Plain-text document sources
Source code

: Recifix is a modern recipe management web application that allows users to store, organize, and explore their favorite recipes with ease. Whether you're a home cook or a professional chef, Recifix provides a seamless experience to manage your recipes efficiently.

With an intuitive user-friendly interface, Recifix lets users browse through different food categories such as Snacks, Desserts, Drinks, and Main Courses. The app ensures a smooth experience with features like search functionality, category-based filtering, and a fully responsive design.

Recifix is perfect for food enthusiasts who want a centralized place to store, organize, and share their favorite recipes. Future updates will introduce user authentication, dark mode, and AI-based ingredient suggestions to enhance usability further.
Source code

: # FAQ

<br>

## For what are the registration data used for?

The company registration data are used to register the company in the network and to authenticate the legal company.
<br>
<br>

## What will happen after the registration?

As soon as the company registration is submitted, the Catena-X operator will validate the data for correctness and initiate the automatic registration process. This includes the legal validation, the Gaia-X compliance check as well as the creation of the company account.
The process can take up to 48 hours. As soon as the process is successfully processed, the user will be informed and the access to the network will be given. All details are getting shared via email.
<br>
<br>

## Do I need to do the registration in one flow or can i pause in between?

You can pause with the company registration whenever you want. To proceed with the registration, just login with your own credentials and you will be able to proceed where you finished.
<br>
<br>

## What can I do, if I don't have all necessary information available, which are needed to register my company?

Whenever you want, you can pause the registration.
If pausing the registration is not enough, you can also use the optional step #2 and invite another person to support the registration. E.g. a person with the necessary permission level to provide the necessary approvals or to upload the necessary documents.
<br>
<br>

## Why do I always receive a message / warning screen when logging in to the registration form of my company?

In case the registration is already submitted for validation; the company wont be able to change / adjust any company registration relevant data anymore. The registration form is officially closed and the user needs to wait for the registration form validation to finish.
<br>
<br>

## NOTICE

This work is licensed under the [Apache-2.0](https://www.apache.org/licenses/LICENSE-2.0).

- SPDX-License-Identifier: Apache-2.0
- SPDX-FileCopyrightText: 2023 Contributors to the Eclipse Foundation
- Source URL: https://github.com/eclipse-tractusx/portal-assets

> **Exercise instructions**
Output the lines above exactly, but only those between the line holding "The company registration data" and the line holding "## What will happen after the registration?", inclusive.

> **Completed exercise**
The company registration data are used to register the company in the network and to authenticate the legal company.
<br>
<br>

## What will happen after the registration?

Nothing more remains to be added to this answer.